Large investors want to return to in-person shareholders meetings

News · 09-07-2021

As in 2020, the coronavirus severely affected the format of and discussions at the annual general shareholder meetings (AGMs) of Dutch listed companies this year. The vast majority of Dutch AGMs (82%) was held digitally this year. A substantial number of the Dutch listed companies (41%) responsed the call made in February by shareholder organisations Eumedion, VBDO and VEB to enable shareholders to raise their questions verbally at the virtual AGM. But because this facility was often only offered to clients of the company's ‘house bank’, most institutional investors were unable to make use of it. As a result, this year too, many shareholders did not have a real opportunity to hold company boards to account through live Q and A and discussion. Institutional investors therefore want a return to in-person or - at most - hybrid AGMs as soon as possible. This is one of the main findings in today’s released Eumedion analysis of the 2021 AGM season.


The presentations and (written) questions at the AGMs were dominated by the expected short and long term impact of the corona pandemic on the company, the impact of climate change on the company and executive remuneration. As in 2020, executive remuneration was the most contentious voting item. Nineteen out of the in total 43 resolutions that received significant shareholder dissent (over 20%) were related to this topic. Shareholders mainly voted against the remuneration reports. In particular, disclosures of bonus performance measures, the selection rationale and an explanation of the outcomes in comparison with the targets set fell short. This year, by contrast, significantly fewer proposals to amend the executive remuneration policy were rejected or withdrawn: five compared to thirteen in 2020. Most listed companies that had their remuneration policy rejected in 2020 put forward a more moderate proposal this year. Such a proposal could count on strong shareholder support.


The 2021 AGM season by the numbers:

- In total, just over 1,200 resolutions were put to the vote this season. 43 of these resolutions received significant shareholder dissent (over 20%). Twelve resolutions were rejected by the AGM and five resolutions were withdrawn or amended ahead of the AGM. Two proposals could only be adopted with the help of a "friendly" Trust Office.

- 82% of the AGMs was held entirely virtual, 4% in a hybrid format and 14% in-person.Of the virtual AGMs, 91% could be followed live via a video webcast (the remaining 9% offered an audio webcast only). At 45% of the virtual AGMs, shareholders could vote live and at 41% of the virtual AGMs shareholders were able to raise questions verbally. The majority of AGMs thus lacked any form of live interaction between shareholders and the company boards.

- New legislation and reduced short selling activities resulted in a record number of votes cast at the AGMs of AEX and AMX companies: an average of 75% and 70.9% respectively (compared to 73.4% and 63.3% in 2020). Only listed companies with a relatively large share of private investors in the total shareholder base are lagging (far) behind.

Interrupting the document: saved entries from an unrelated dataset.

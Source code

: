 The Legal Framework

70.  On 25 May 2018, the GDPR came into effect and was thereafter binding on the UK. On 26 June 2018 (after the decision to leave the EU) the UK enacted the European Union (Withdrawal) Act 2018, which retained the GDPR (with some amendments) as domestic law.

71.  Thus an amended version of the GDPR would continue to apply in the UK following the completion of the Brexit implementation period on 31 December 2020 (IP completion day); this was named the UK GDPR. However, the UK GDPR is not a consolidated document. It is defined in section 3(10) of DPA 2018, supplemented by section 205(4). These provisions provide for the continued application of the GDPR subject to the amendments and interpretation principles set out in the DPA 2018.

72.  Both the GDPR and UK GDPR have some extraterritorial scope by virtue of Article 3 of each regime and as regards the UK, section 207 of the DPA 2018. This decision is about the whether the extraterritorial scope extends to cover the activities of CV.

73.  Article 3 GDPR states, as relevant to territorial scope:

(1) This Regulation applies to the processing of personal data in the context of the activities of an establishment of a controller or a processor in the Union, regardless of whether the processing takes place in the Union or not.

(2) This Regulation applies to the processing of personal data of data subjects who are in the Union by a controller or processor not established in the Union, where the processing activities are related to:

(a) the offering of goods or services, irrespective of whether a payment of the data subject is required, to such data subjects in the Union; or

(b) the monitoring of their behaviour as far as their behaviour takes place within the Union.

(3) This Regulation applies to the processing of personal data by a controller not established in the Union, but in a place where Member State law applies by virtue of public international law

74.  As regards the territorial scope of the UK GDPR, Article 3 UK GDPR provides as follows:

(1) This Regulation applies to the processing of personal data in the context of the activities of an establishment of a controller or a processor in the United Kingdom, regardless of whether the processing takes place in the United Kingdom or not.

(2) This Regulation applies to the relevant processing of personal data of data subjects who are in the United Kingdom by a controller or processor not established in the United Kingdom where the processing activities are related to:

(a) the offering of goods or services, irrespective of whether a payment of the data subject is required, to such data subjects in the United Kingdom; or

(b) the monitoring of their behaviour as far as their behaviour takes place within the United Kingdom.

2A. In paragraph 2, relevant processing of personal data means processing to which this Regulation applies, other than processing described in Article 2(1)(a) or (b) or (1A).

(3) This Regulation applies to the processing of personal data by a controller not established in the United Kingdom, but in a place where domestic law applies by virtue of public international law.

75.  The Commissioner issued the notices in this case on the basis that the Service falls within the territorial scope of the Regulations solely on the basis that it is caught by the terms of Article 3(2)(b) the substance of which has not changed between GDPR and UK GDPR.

- For the second year in a row, executive remuneration was the most contentious voting item: 73% of the board proposals rejected by the AGM this year related to the executive remuneration policy or to the remuneration report, and 43% of all board proposalsthat received significant shareholder dissent (over 20%) was related to this topic. Around 30% of the Dutch listed companies reduced or cancelled the executive bonus payments as a result of the corona pandemic. The remaining companies (70%) saw no reason to intervene in bonus payments as a result of the pandemic.

- The progress in the number of female executives is slowing down. During this AGM season, 20 new executives were nominated; only 5 of them were female (25%; in 2020: 37%). Consequently, the average number of female executives at the AEX companies stagnated at 19%, while the average number of female executives at the AMX companies even decreased from 13% in 2020 to 12% in 2021. The picture at the supervisory or non-executive board level is much more positive. The average number of female supervisory directors at both the AEX and AMX companies is above the soon-to-be-required 33%. Nevertheless, 33 Dutch listed companies do not yet comply with the forthcoming legislation on gender diversity in supervisory or non-executive boards: 31 because they have too few female supervisory directors and two because they have too few male supervisory directors (Avantium and Pegasus Europe). Twelve (small) Dutch listed companies do not yet have a single woman in their supervisory or non-executive board.

- Partly due to the impact of the corona pandemic, the average number of supervisory or non-executive board meetings at AEX-listed companies rose by 20% and at AMX-listed companies by 30%. Several companies established more separate committees within the supervisory or non-executive board, in particular in the area of sustainability.

- 86% of the Dutch AEX companies and 60% of Dutch AMX companies have committed themselves to achieving certain climate-related targets. In total, thirteen Dutch listed companies have committed themselves to having fully climate-neutral operations by 2050 at the latest. However, it is difficult for shareholders to verify how 'hard' and credible these commitments are.